L’utilisation de cette loi met en évidence le principe d’incertitude
qui régit le management mais aussi plus généralement toutes les disciplines des
sciences humaines. La particularité de ce principe, est étonnante, à l’instar
du principe d’indétermination d’Heisenberg qui avait ouvert le champ de la
physique quantique, le principe d’incertitude des objectifs de relation lève
toutes les difficultés de la théorie de complexité (E. Morin 1994) comme toutes
les difficultés de la théorie des décisions dans le désordre (Altert 1999) ;
deux théories impossibles à appliquer dans le champ de l’entreprise sans
s’engager dans des risques économiques et humains à l’échelle des unités de
production comme à l’échelle de la macro économie mondiale comme nous pouvons
le constater quotidiennement.
Une troisième loi, la loi des autorités permet de
redéfinir le statut et la mission de service du manager. Le manager prenant son
autorité comme un service se dégage des attributions de volonté de puissance ou
de prise de pouvoir. Véhiculée depuis Marx sous la forme d’une recherche de domination
proche de la notion d’oppression, les relations avec les hiérarchiques théorisées
par Crozier (1977) et Enriquez (1998) comme
des relations de pouvoirs retrouvent
leur juste place entre l’autorité de contrainte toute contenue dans la réalité
du travail et de son environnement, et l’autorité d’exécutant que détiennent
les experts des activités à réaliser pour atteindre la production ciblée.
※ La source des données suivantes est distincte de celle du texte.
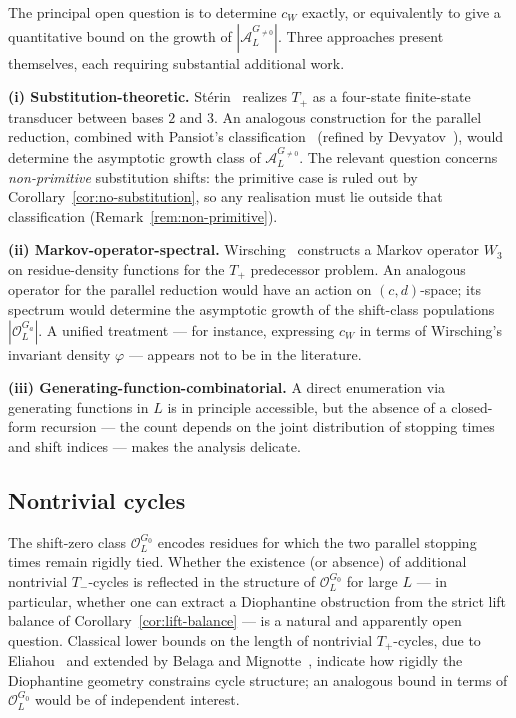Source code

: \documentclass[11pt,reqno]{amsart}
\theoremstyle{plain}
\theoremstyle{definition}
\theoremstyle{remark}
\newcommand{\Tplus}{T_{+}}
\newcommand{\Tminus}{T_{-}}
\newcommand{\Obs}{\mathcal{O}}
\newcommand{\Atom}{\mathcal{A}}
\begin{document}
The principal open question is to determine $c_W$ exactly, or equivalently
to give a quantitative bound on the growth of $|\Atom_L^{G_{\ne 0}}|$. Three
approaches present themselves, each requiring substantial additional work.

\textbf{(i) Substitution-theoretic.} Stérin~\cite{Sterin2020} realizes
$\Tplus$ as a four-state finite-state transducer between bases $2$ and
$3$. An analogous construction for the parallel reduction, combined with
Pansiot's classification~\cite{Pansiot1984} (refined by
Devyatov~\cite{Devyatov2015}), would determine the asymptotic growth
class of $\Atom_L^{G_{\ne 0}}$. The relevant question concerns
\emph{non-primitive} substitution shifts: the primitive case is ruled out
by Corollary~\ref{cor:no-substitution}, so any realisation must lie
outside that classification (Remark~\ref{rem:non-primitive}).

\textbf{(ii) Markov-operator-spectral.} Wirsching~\cite{Wirsching1998}
constructs a Markov operator $W_3$ on residue-density functions for the
$\Tplus$ predecessor problem. An analogous operator for the parallel
reduction would have an action on $(c, d)$-space; its spectrum would
determine the asymptotic growth of the shift-class populations
$|\Obs_L^{G_a}|$. A unified treatment --- for instance, expressing $c_W$
in terms of Wirsching's invariant density $\varphi$ --- appears not to be
in the literature.

\textbf{(iii) Generating-function-combinatorial.} A direct enumeration via
generating functions in $L$ is in principle accessible, but the absence of a
closed-form recursion --- the count depends on the joint distribution of
stopping times and shift indices --- makes the analysis delicate.

\subsection{Nontrivial cycles}

The shift-zero class $\Obs_L^{G_0}$ encodes residues for which the two
parallel stopping times remain rigidly tied. Whether the existence (or
absence) of additional nontrivial $\Tminus$-cycles is reflected in the
structure of $\Obs_L^{G_0}$ for large $L$ --- in particular, whether one
can extract a Diophantine obstruction from the strict lift balance of
Corollary~\ref{cor:lift-balance} --- is a natural and apparently open
question. Classical lower bounds on the length of nontrivial
$\Tplus$-cycles, due to Eliahou~\cite{Eliahou1993} and extended by
Belaga and Mignotte~\cite{BelagaMignotte2006}, indicate how rigidly the
Diophantine geometry constrains cycle structure; an analogous bound in
terms of $\Obs_L^{G_0}$ would be of independent interest.
\end{document}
Pour approfondir Michit R et Comon T. Conditions d’humanité et
d’efficacité du management cahiers actifs 2023
Enfin, la loi d’action (Blondel 1893, Mendel 1998, Berthoz 2003) , la
loi de l’identité psychosociale (Michit 1998), la loi de situation (M. Parker Follett 1927 in Mously, 2003) et la loi du processus décisionnel,
finalisent l’ensemble du corpus des lois du management. Celles-ci permettent alors
de créer des méthodes de management qui respectent leurs contraintes et en utilisent
leur dynamique.
La première de ces méthodes, l’explicitation des processus décisionnels
consiste à objectiver les récits de séquences d’action. Elle permet de se
défaire des effets indésirables de la communication spontanée notamment de
l’interprétation et de l’incompréhension,
lors de la description de situations vécues.
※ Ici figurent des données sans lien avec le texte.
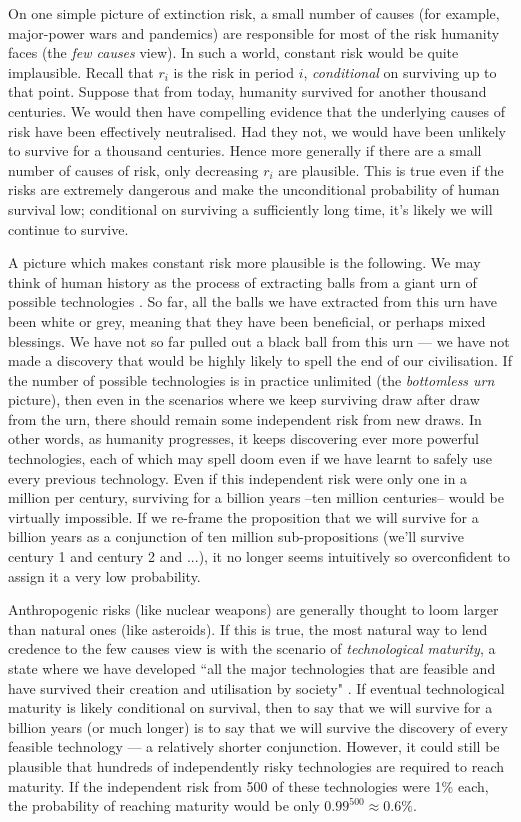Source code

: \documentclass[british]{article}
\begin{document}
On one simple picture of extinction risk, a small number of causes (for example, major-power wars and pandemics) are responsible for most of the risk humanity faces (the \emph{few causes} view).  In such a world, constant risk would be quite implausible. Recall that $r_i$ is the risk in period $i$, \emph{conditional} on surviving up to that point. Suppose that from today, humanity survived for another thousand centuries. We would then have compelling evidence that the underlying causes of risk have been effectively neutralised. Had they not, we would have been unlikely to survive for a thousand centuries. Hence more generally if there are a small number of causes of risk, only decreasing $r_i$ are plausible. This is true even if the risks are extremely dangerous and make the unconditional probability of human survival low; conditional on surviving a sufficiently long time, it's likely we will continue to survive.

A picture which makes constant risk more plausible is the following. We may think of human history as the process of extracting balls from a giant urn of possible technologies \citep{bostrom_existential_2013}. So far, all the balls we have extracted from this urn have been white or grey, meaning that they have been beneficial, or perhaps mixed blessings. We have not so far pulled out a black ball from this urn --- we have not made a discovery that would be highly likely to spell the end of our civilisation. If the number of possible technologies is in practice unlimited (the \emph{bottomless urn} picture), then even in the scenarios where we keep surviving draw after draw from the urn, there should remain some independent risk from new draws. In other words, as humanity progresses, it keeps discovering ever more powerful technologies, each of which may spell doom even if we have learnt to safely use every previous technology. Even if this independent risk were only one in a million per century, surviving for a billion years --ten million centuries-- would be virtually impossible. If we re-frame the proposition that we will survive for a billion years as a conjunction of ten million sub-propositions (we'll survive century 1 and century 2 and ...), it no longer seems intuitively so overconfident to assign it a very low probability.

Anthropogenic risks (like nuclear weapons) are generally thought to loom larger than natural ones (like asteroids). If this is true, the most natural way to lend credence to the few causes view is with the scenario of \emph{technological maturity}, a state where we have developed ``all the major technologies that are feasible and have survived their creation and utilisation by society" \citep{ord_modelling_2014}. If eventual technological maturity is likely conditional on survival, then to say that we will survive for a billion years (or much longer) is to say that we will survive the discovery of every feasible technology --- a relatively shorter conjunction. However, it could still be plausible that hundreds of independently risky technologies are required to reach maturity. If the independent risk from 500 of these technologies were 1\% each, the probability of reaching maturity would be only $0.99^{500}\approx0.6\%$.
\end{document}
La seconde, la schématisation en triades,
consiste à objectiver les situations. Elle permet lors de la prise de décision
en groupe ou lors de l’analyse d’une problématique, de décrire les éléments
structurels de la situation considérée et d’en trouver « sa loi», sans que
celle-ci puisse être discutée. Cette
« loi de situation » rassemble les décideurs autour de sa contrainte et
met fin à toutes les confrontations d’opinion qui n’aboutissent pas, laissent
frustré, et font perdre un temps précieux aux managers.
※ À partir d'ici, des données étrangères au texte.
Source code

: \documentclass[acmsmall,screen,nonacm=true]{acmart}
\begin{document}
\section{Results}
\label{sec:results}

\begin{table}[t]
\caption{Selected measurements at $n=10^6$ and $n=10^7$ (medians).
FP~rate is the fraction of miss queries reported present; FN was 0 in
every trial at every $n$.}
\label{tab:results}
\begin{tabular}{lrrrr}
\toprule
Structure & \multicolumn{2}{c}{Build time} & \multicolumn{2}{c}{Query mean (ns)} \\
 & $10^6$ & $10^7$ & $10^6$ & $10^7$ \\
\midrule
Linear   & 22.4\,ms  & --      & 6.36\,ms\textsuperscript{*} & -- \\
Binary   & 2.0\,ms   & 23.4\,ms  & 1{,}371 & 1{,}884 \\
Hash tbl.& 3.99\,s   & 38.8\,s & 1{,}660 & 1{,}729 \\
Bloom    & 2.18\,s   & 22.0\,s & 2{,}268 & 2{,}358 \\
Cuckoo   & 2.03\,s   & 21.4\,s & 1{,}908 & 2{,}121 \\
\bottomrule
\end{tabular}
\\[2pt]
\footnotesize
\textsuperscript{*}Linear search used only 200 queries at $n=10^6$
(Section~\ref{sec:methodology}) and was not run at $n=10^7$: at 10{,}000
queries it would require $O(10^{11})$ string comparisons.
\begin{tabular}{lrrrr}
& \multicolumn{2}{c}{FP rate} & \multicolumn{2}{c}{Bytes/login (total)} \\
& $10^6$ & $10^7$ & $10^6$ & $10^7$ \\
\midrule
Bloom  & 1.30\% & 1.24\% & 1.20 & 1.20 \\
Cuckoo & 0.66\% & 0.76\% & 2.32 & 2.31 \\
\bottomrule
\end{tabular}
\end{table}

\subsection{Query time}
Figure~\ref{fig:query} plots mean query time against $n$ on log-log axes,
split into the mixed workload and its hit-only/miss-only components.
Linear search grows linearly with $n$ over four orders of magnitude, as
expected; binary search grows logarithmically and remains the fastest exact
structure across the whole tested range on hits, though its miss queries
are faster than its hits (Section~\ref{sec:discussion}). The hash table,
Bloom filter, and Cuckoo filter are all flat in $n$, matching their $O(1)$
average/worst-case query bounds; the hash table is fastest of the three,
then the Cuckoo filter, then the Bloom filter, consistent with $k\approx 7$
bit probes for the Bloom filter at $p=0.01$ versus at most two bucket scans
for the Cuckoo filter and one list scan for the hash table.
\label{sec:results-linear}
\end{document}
La troisième : l’interrogation de l’action consiste
à objectiver les actions des acteurs. Elle permet une prise de conscience de la
responsabilité dans le développement d’une séquence d’actions en dégageant des
fausses culpabilités qui pervertissent la mise en œuvre de changement.
Cet ensemble de pratiques présente l’avantage important de pouvoir
analyser rapidement lors d’un recrutement les compétences en acte d’un futur
collaborateur en les distinguant des connaissances ainsi que de développer le
potentiel d’action effectif d’un professionnel en cours d’exercice.
Cet essai a pour intention de constituer à la fois un corpus de connaissances
permettant de considérer le management comme une science et un corpus de
méthode proposant aux managers la possibilité d’être des praticiens qui peuvent
apprendre un métier. Le management ne relève pas de l’art requérant des
dispositions spécifiques ou un charisme particulier.
Altert N. (1999) La gestion du désordre en entreprise,
Paris, L'Harmattan
Berthoz, A. (2003), La décision, Paris, Odile Jacob.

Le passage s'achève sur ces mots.